TASK TO COMPLETE: Begin with the line holding "[] asset reduction?", then print every line after it through the end of the data, exactly and with nothing added.

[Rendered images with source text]
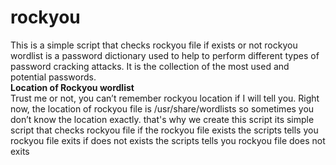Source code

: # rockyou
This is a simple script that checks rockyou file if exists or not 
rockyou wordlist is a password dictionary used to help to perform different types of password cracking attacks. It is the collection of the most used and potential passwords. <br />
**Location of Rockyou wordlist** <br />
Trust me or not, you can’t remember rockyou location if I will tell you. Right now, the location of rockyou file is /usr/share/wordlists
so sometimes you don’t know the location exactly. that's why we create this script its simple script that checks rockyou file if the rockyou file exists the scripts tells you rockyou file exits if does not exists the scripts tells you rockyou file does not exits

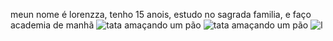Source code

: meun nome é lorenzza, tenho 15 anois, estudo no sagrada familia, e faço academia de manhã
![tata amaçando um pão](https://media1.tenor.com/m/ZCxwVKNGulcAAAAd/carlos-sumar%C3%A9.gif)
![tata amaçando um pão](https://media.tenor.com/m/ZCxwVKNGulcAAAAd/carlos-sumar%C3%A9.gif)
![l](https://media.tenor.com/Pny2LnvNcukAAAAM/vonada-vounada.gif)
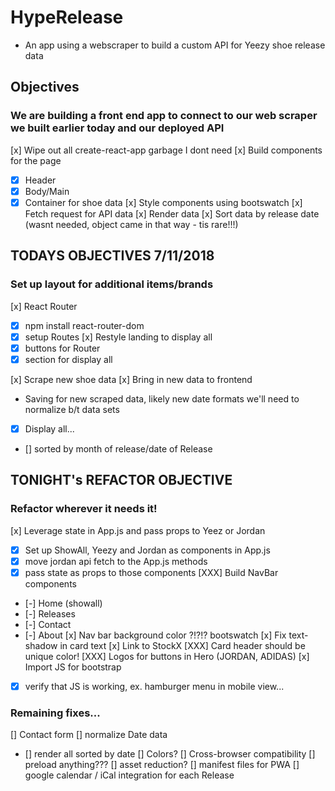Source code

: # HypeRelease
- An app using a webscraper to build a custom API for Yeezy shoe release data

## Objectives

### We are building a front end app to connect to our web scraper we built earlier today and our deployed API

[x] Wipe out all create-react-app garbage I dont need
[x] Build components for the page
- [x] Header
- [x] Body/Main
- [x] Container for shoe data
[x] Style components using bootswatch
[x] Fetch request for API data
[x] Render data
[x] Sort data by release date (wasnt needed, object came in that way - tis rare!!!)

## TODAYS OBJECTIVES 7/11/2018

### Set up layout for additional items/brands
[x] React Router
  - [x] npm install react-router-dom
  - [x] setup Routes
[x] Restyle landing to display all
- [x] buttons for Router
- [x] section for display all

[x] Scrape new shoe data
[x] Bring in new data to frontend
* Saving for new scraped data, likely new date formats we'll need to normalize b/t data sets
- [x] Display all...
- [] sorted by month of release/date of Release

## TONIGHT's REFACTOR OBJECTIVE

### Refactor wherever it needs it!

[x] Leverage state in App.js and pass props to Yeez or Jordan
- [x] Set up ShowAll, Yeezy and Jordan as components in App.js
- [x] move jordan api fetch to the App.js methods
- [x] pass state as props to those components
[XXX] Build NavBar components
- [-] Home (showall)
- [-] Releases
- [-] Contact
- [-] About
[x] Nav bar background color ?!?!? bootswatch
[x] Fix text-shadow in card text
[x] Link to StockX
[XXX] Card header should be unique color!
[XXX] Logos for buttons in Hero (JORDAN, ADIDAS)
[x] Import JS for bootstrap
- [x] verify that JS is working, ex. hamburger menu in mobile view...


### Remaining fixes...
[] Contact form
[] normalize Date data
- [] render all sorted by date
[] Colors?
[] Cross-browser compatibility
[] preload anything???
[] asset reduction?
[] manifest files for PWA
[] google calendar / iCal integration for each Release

RESPONSE TO THIS TASK:
[] asset reduction?
[] manifest files for PWA
[] google calendar / iCal integration for each Release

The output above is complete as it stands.